A budgeting process


Dave Kinnear 1-On Leadership

Employees watch where their leadership team spends its time and the corporate monies. It is critical to the credibility of the corporate team that ALL the signals they send are in fact in concert with the messages of the Ethics Process, the Mission and Vision statements, and the stated management objectives given to the employees to implement and achieve. The integrity of the budgeting process will be perceived in light of how well and consistently it supports the rest of the messages.

If, for example, one of the moral values espoused by the corporation is that “people are our greatest asset,” (and what the company isn’t saying that in one form or another?) and when things get tight the first thing the leadership team does is cut training, cuts conferences, and lays off employees to “make the budget,” then we know that the integrity of the budget as well as the credibility of the leadership team is suspect. Another common disconnect are the usual statements about being a “good corporate citizen” and then providing little or no time, money, or effort into philanthropy, service, or participation in the communities in which the company operates.

The budgeting process itself has to support the statements being made about the value of employee participation. If, for example, we ask the managers in the various departments or groups to participate by developing a “bottom up” budget, but then provide no logical explanation for revisions by the leadership team, then there is no perceived value in doing such a budget. Explanations of the invariable cuts, rearrangements, eliminations and additions are critical to the integrity of the process. Communication on exactly how the budget supports the stated goals and values of the corporation ensures that the budget process will be viewed as integral to the life of the corporation.
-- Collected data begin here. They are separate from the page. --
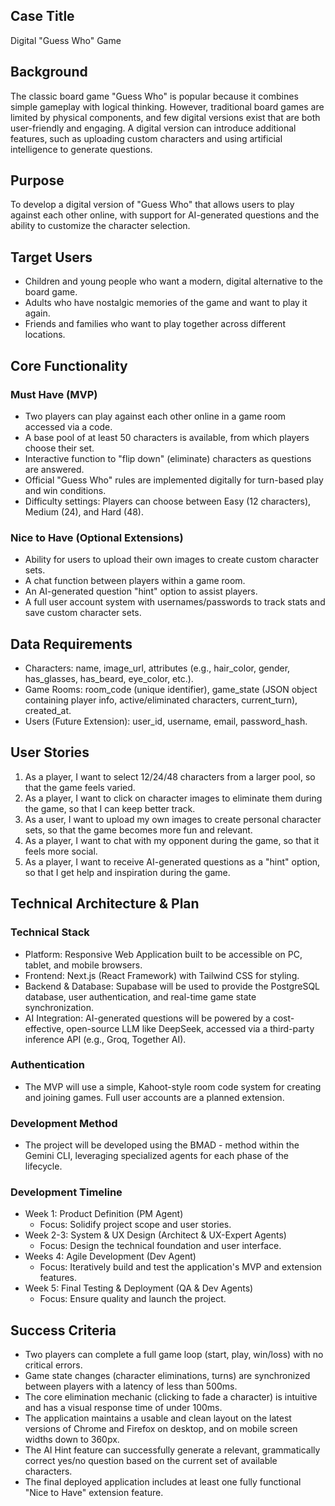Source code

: ## Case Title
Digital "Guess Who" Game

## Background
The classic board game "Guess Who" is popular because it combines simple gameplay with logical thinking. However, traditional board games are limited by physical components, and few digital versions exist that are both user-friendly and engaging. A digital version can introduce additional features, such as uploading custom characters and using artificial intelligence to generate questions.

## Purpose
To develop a digital version of "Guess Who" that allows users to play against each other online, with support for AI-generated questions and the ability to customize the character selection.

## Target Users
-   Children and young people who want a modern, digital alternative to the board game.
-   Adults who have nostalgic memories of the game and want to play it again.
-   Friends and families who want to play together across different locations.

## Core Functionality

### Must Have (MVP)
-   Two players can play against each other online in a game room accessed via a code.
-   A base pool of at least 50 characters is available, from which players choose their set.
-   Interactive function to "flip down" (eliminate) characters as questions are answered.
-   Official "Guess Who" rules are implemented digitally for turn-based play and win conditions.
-   Difficulty settings: Players can choose between Easy (12 characters), Medium (24), and Hard (48).

### Nice to Have (Optional Extensions)
-   Ability for users to upload their own images to create custom character sets.
-   A chat function between players within a game room.
-   An AI-generated question "hint" option to assist players.
-   A full user account system with usernames/passwords to track stats and save custom character sets.

## Data Requirements
-   Characters: name, image_url, attributes (e.g., hair_color, gender, has_glasses, has_beard, eye_color, etc.).
-   Game Rooms: room_code (unique identifier), game_state (JSON object containing player info, active/eliminated characters, current_turn), created_at.
-   Users (Future Extension): user_id, username, email, password_hash.

## User Stories
1.  As a player, I want to select 12/24/48 characters from a larger pool, so that the game feels varied.
2.  As a player, I want to click on character images to eliminate them during the game, so that I can keep better track.
3.  As a user, I want to upload my own images to create personal character sets, so that the game becomes more fun and relevant.
4.  As a player, I want to chat with my opponent during the game, so that it feels more social.
5.  As a player, I want to receive AI-generated questions as a "hint" option, so that I get help and inspiration during the game.


## Technical Architecture & Plan

### Technical Stack
-   Platform: Responsive Web Application built to be accessible on PC, tablet, and mobile browsers.
-   Frontend: Next.js (React Framework) with Tailwind CSS for styling.
-   Backend & Database: Supabase will be used to provide the PostgreSQL database, user authentication, and real-time game state synchronization.
-   AI Integration: AI-generated questions will be powered by a cost-effective, open-source LLM like DeepSeek, accessed via a third-party inference API (e.g., Groq, Together AI).

### Authentication
-   The MVP will use a simple, Kahoot-style room code system for creating and joining games. Full user accounts are a planned extension.

### Development Method
-   The project will be developed using the BMAD - method within the Gemini CLI, leveraging specialized agents for each phase of the lifecycle.

### Development Timeline
- Week 1: Product Definition (PM Agent)
  - Focus: Solidify project scope and user stories.
- Week 2-3: System & UX Design (Architect & UX-Expert Agents)
  - Focus: Design the technical foundation and user interface.
- Weeks 4: Agile Development (Dev Agent)
  - Focus: Iteratively build and test the application's MVP and extension features.
- Week 5: Final Testing & Deployment (QA & Dev Agents)
  - Focus: Ensure quality and launch the project.

## Success Criteria
-   Two players can complete a full game loop (start, play, win/loss) with no critical errors.
-   Game state changes (character eliminations, turns) are synchronized between players with a latency of less than 500ms.
-   The core elimination mechanic (clicking to fade a character) is intuitive and has a visual response time of under 100ms.
-   The application maintains a usable and clean layout on the latest versions of Chrome and Firefox on desktop, and on mobile screen widths down to 360px.
-   The AI Hint feature can successfully generate a relevant, grammatically correct yes/no question based on the current set of available characters.
-   The final deployed application includes at least one fully functional "Nice to Have" extension feature.



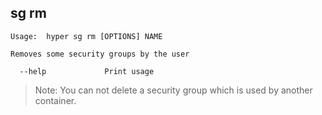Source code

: ## sg rm

    Usage:  hyper sg rm [OPTIONS] NAME

    Removes some security groups by the user

      --help             Print usage

> Note: You can not delete a security group which is used by another container.
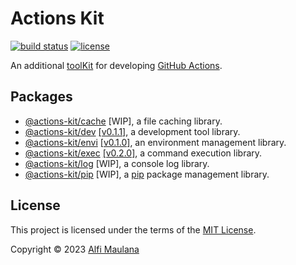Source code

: # Actions Kit

[![build status](https://img.shields.io/github/actions/workflow/status/threeal/actions-kit/build.yml?branch=main)](https://github.com/threeal/actions-kit/actions/workflows/build.yml)
[![license](https://img.shields.io/github/license/threeal/actions-kit)](./LICENSE)

An additional [toolKit](https://github.com/actions/toolkit) for developing [GitHub Actions](https://github.com/features/actions).

## Packages

- [@actions-kit/cache](./packages/cache)
  [WIP],
  a file caching library.
- [@actions-kit/dev](./packages/dev)
  [[v0.1.1]](https://github.com/threeal/actions-kit/releases/tag/dev%40v0.1.1),
  a development tool library.
- [@actions-kit/envi](./packages/envi) [[v0.1.0]](https://github.com/threeal/actions-kit/releases/tag/envi%40v0.1.0), an environment management library.
- [@actions-kit/exec](./packages/exec) [[v0.2.0]](https://github.com/threeal/actions-kit/releases/tag/exec%40v0.2.0), a command execution library.
- [@actions-kit/log](./packages/log) [WIP], a console log library.
- [@actions-kit/pip](./packages/pip) [WIP], a [pip](https://pypi.org/project/pip) package management library.

## License

This project is licensed under the terms of the [MIT License](./LICENSE).

Copyright © 2023 [Alfi Maulana](https://github.com/threeal)

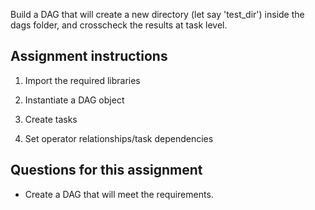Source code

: Build a DAG that will create a new directory (let say 'test_dir') inside the dags folder, and crosscheck the results at task level.


## Assignment instructions

1) Import the required libraries

2) Instantiate a DAG object

3) Create tasks

4) Set operator relationships/task dependencies

## Questions for this assignment
- Create a DAG that will meet the requirements.
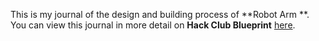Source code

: <!--
  ===================    !!READ THIS NOTICE!!   ====================
  DO NOT edit this file manually. Your changes WILL BE OVERWRITTEN!
  This journal is auto generated and updated by Hack Club Blueprint.
  To edit this file, please edit your journal entries on Blueprint.
  ==================================================================
-->

This is my journal of the design and building process of **Robot Arm **.  
You can view this journal in more detail on **Hack Club Blueprint** [here](https://blueprint.hackclub.com/projects/659).


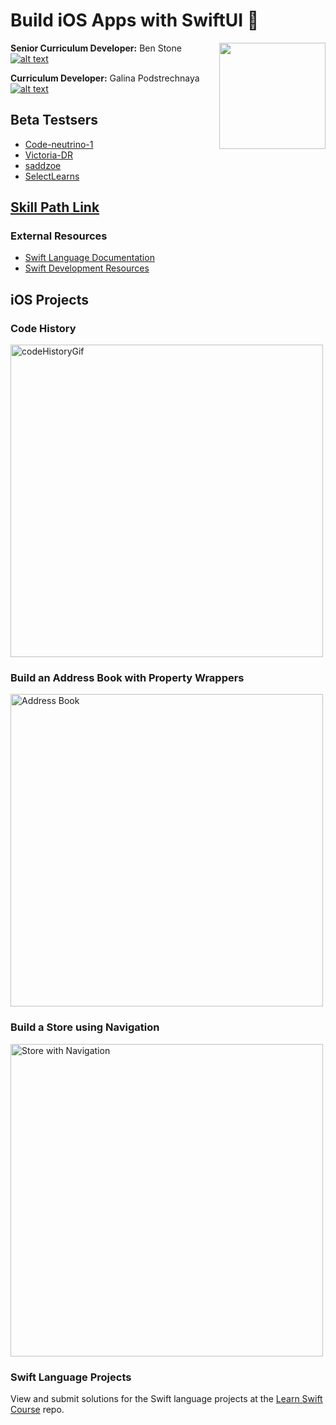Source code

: # Build iOS Apps with SwiftUI 📱

<a href="https://www.codecademy.com" target="_blank"><img src="https://github.com/Codecademy/learn-cpp/blob/master/logo.png" align="right" width=170;></a>

<!-- links to social media icons -->

<!-- icons without padding -->

[1]: http://i.imgur.com/wWzX9uB.png (twitter icon without padding)
[2]: http://i.imgur.com/9I6NRUm.png (github icon without padding)
[3]: http://i.imgur.com/fep1WsG.png (facebook icon without padding)
[4]: http://i.imgur.com/VlgBKQ9.png (google plus icon without padding)
[5]: http://i.imgur.com/jDRp47c.png (tumblr icon without padding)
[6]: http://i.imgur.com/Vvy3Kru.png (dribbble icon without padding)

<!-- links to social media accounts -->

[2.3]: https://github.com/benstone1

[2.4]: http://www.github.com/galinap684

    
**Senior Curriculum Developer:** Ben Stone [![alt text][2]][2.3]

**Curriculum Developer:** Galina Podstrechnaya [![alt text][2]][2.4]

## Beta Testsers

- [Code-neutrino-1](https://github.com/Code-neutrino-1)
- [Victoria-DR](https://github.com/Victoria-DR)
- [saddzoe](https://github.com/saddzoe)
- [SelectLearns](https://github.com/SelectLearns)

## [Skill Path Link](https://www.codecademy.com/learn/paths/build-ios-apps-with-swiftui) ##



### External Resources ###

- [Swift Language Documentation](https://swift.org/documentation/)
- [Swift Development Resources](https://developer.apple.com/swift/resources/)

## iOS Projects

### Code History

<img src="https://github.com/Codecademy/build-ios-apps-with-swiftui/blob/main/codeHistoryFinal.gif" alt="codeHistoryGif" height="500"/>

### Build an Address Book with Property Wrappers

<img src="https://static-assets.codecademy.com/Paths/ios-skill-path/property-wrappers-and-binding-article/address-book-final.gif" alt="Address Book" height="500"/>

### Build a Store using Navigation

<img src="https://static-assets.codecademy.com/Paths/ios-skill-path/intro-to-navigation-swiftui/6-navigation-add-multiple-items.gif" alt="Store with Navigation" height="500"/>


### Swift Language Projects

View and submit solutions for the Swift language projects at the [Learn Swift Course](https://github.com/Codecademy/learn-swift) repo.
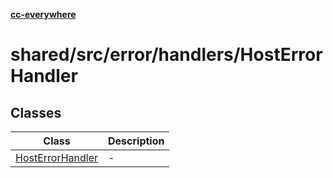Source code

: [**cc-everywhere**](../../../../../index.md)

<HorizontalLine />

# shared/src/error/handlers/HostErrorHandler

## Classes

| Class | Description |
| ------ | ------ |
| [HostErrorHandler](classes/host-error-handler.md) | - |
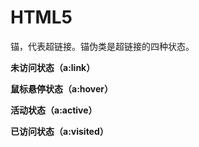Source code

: # HTML5

锚，代表超链接。锚伪类是超链接的四种状态。

**未访问状态（a:link）**

**鼠标悬停状态（a:hover）**

**活动状态（a:active）**

**已访问状态（a:visited）**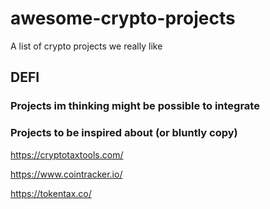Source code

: # awesome-crypto-projects
A list of crypto projects we really like

## DEFI

### Projects im thinking might be possible to integrate

### Projects to be inspired about (or bluntly copy)
https://cryptotaxtools.com/

https://www.cointracker.io/

https://tokentax.co/
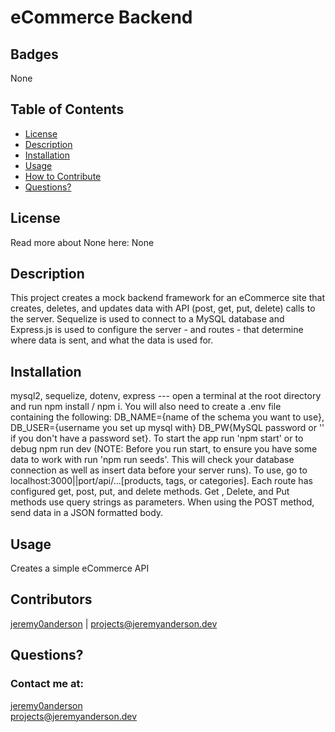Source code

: # eCommerce Backend
  ## Badges
  None
  ## Table of Contents
  * [License](#license)
  * [Description](#description)
  * [Installation](#installation)
  * [Usage](#usage)
  * [How to Contribute](#how-to-contribute)
  * [Questions?](#questions)
  ## License
  Read more about None here: None
  ## Description
  This project creates a mock backend framework for an eCommerce site that creates, deletes, and updates data with API (post, get, put, delete) calls to the server. Sequelize is used to connect to a MySQL database and Express.js is used to configure the server - and routes - that determine where data is sent, and what the data is used for. 
  ## Installation
   mysql2, sequelize, dotenv, express --- open a terminal at the root directory and run npm install / npm i. You will also need to create a .env file containing the following: DB_NAME={name of the schema you want to use}, DB_USER={username you set up mysql with} DB_PW{MySQL password or '' if you don't have a password set}. To start the app run 'npm start' or to debug npm run dev (NOTE: Before you run start, to ensure you have some data to work with run 'npm run seeds'. This will check your database connection as well as insert data before your server runs). To use, go to localhost:3000||port/api/...[products, tags, or categories]. Each route has configured get, post, put, and delete methods. Get , Delete, and Put methods use query strings as parameters. When using the POST method, send data in a JSON formatted body. 
  ## Usage
  Creates a simple eCommerce API
  ## Contributors 
[jeremy0anderson](https://github.com/jeremy0anderson) | 
projects@jeremyanderson.dev

  ## Questions?
  ### Contact me at: 
  [jeremy0anderson](https://github.com/jeremy0anderson)  
  projects@jeremyanderson.dev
Anything less causes managers and employees to assume that the process is only window dressing, unimportant, and does not require much effort or thought on their part.

Nowhere is this budgeting process more important than on the setting of the revenue budgets for the sales and marketing teams. If budgets that are set seem truly unreasonable (beyond the normal “negotiating stands”), then again they will become disincentives and de-motivating for those remunerated on those goals. Of course stretch budgets are necessary to motivate people to grow the business base at each customer and to gain new customers where possible; but if the budget is set too far out of reach, it will quickly become a negative incentive.

The budget must become part of the measurement culture of the company. Once goals are set, then the periodic review of those goals becomes a requirement to reinforce the significance of those goals to the corporation. What gets measured and reported gets done. The progress toward meeting the budget needs to be highly visible to those responsible and accountable for reaching revenue and cost budgets. The same is true of all resource allocation from raw materials to finished goods.